With North leading a swarm of sign-wielding fans and Robb perched picturesquely on the back of a vintage Ford, Coleman ambled along next to his wife and local supporter Ralph Hamlett. Hamlett's son Jake and nephew Cliff carried a Coleman banner. And that was it for the Coleman delegation.
He might as well have been Rodney Dangerfield.Brenda Rose of the town of Goshen rushed breathlessly up and asked for two autographs for her daughters. "They're collecting them," she explained.
Coleman was happy to oblige, but when Hamlett offered Rose a sticker, she drew back. "I won't wear it," she said. "It wouldn't exactly go with the others." She had a shirt full of North stickers.
At the end of the parade, Coleman and North hung around to give speeches while Robb motored to another event.
North's speech was greeted by a long standing ovation and punctuated by cheers and applause. When he finished, at least a third of the crowd left with him. When Coleman was introduced to his former constituents, there was a pause before the crowd delivered light applause.

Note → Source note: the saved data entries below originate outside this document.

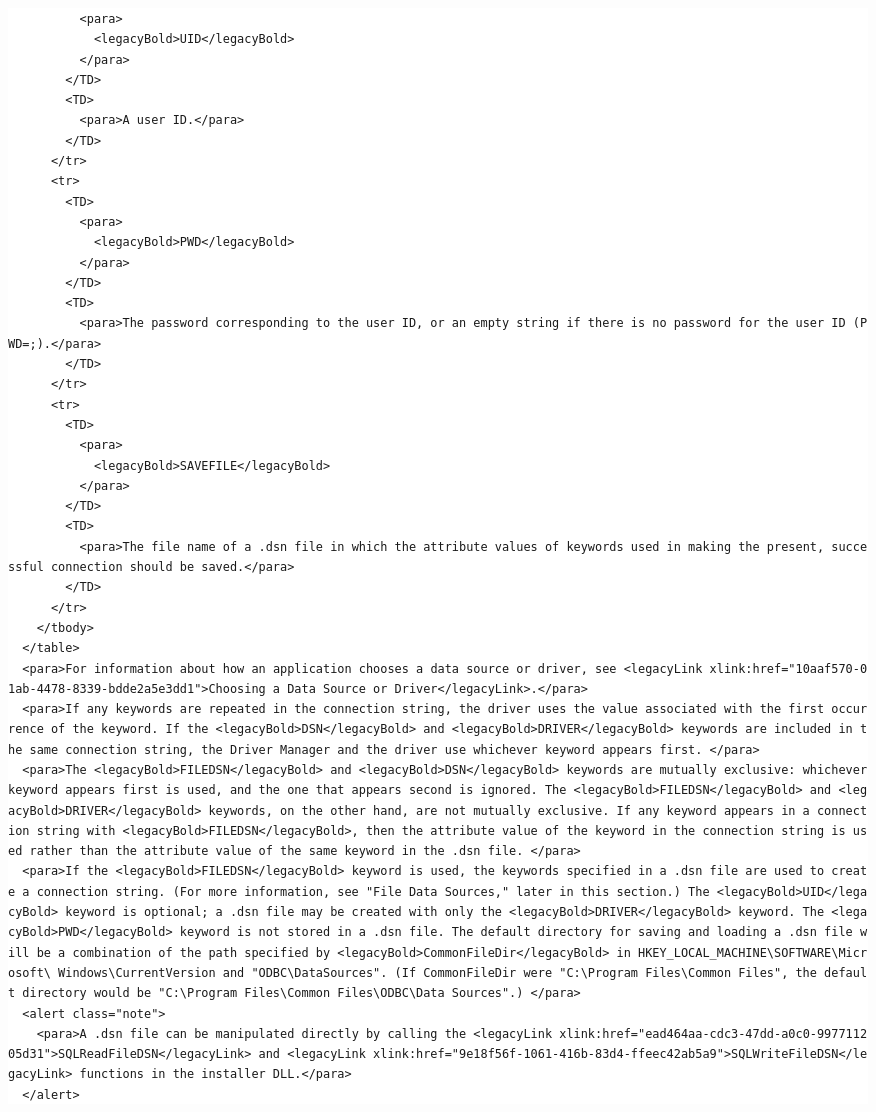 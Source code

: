               <para>
                <legacyBold>UID</legacyBold>
              </para>
            </TD>
            <TD>
              <para>A user ID.</para>
            </TD>
          </tr>
          <tr>
            <TD>
              <para>
                <legacyBold>PWD</legacyBold>
              </para>
            </TD>
            <TD>
              <para>The password corresponding to the user ID, or an empty string if there is no password for the user ID (PWD=;).</para>
            </TD>
          </tr>
          <tr>
            <TD>
              <para>
                <legacyBold>SAVEFILE</legacyBold>
              </para>
            </TD>
            <TD>
              <para>The file name of a .dsn file in which the attribute values of keywords used in making the present, successful connection should be saved.</para>
            </TD>
          </tr>
        </tbody>
      </table>
      <para>For information about how an application chooses a data source or driver, see <legacyLink xlink:href="10aaf570-01ab-4478-8339-bdde2a5e3dd1">Choosing a Data Source or Driver</legacyLink>.</para>
      <para>If any keywords are repeated in the connection string, the driver uses the value associated with the first occurrence of the keyword. If the <legacyBold>DSN</legacyBold> and <legacyBold>DRIVER</legacyBold> keywords are included in the same connection string, the Driver Manager and the driver use whichever keyword appears first. </para>
      <para>The <legacyBold>FILEDSN</legacyBold> and <legacyBold>DSN</legacyBold> keywords are mutually exclusive: whichever keyword appears first is used, and the one that appears second is ignored. The <legacyBold>FILEDSN</legacyBold> and <legacyBold>DRIVER</legacyBold> keywords, on the other hand, are not mutually exclusive. If any keyword appears in a connection string with <legacyBold>FILEDSN</legacyBold>, then the attribute value of the keyword in the connection string is used rather than the attribute value of the same keyword in the .dsn file. </para>
      <para>If the <legacyBold>FILEDSN</legacyBold> keyword is used, the keywords specified in a .dsn file are used to create a connection string. (For more information, see "File Data Sources," later in this section.) The <legacyBold>UID</legacyBold> keyword is optional; a .dsn file may be created with only the <legacyBold>DRIVER</legacyBold> keyword. The <legacyBold>PWD</legacyBold> keyword is not stored in a .dsn file. The default directory for saving and loading a .dsn file will be a combination of the path specified by <legacyBold>CommonFileDir</legacyBold> in HKEY_LOCAL_MACHINE\SOFTWARE\Microsoft\ Windows\CurrentVersion and "ODBC\DataSources". (If CommonFileDir were "C:\Program Files\Common Files", the default directory would be "C:\Program Files\Common Files\ODBC\Data Sources".) </para>
      <alert class="note">
        <para>A .dsn file can be manipulated directly by calling the <legacyLink xlink:href="ead464aa-cdc3-47dd-a0c0-997711205d31">SQLReadFileDSN</legacyLink> and <legacyLink xlink:href="9e18f56f-1061-416b-83d4-ffeec42ab5a9">SQLWriteFileDSN</legacyLink> functions in the installer DLL.</para>
      </alert>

The only other event on Coleman's schedule was a Labor Day celebration in Clifton Forge, about 45 minutes away, staged by the United Paperworkers International Union.
There, finally, Coleman got an endorsement. Sort of. Arnold Brown, the union's regional director, told a sparse crowd that Republicans were terrible on all the issues important to labor.
"But if you got to vote for a Republican," Brown said, "I ask you to vote for Marshall Coleman."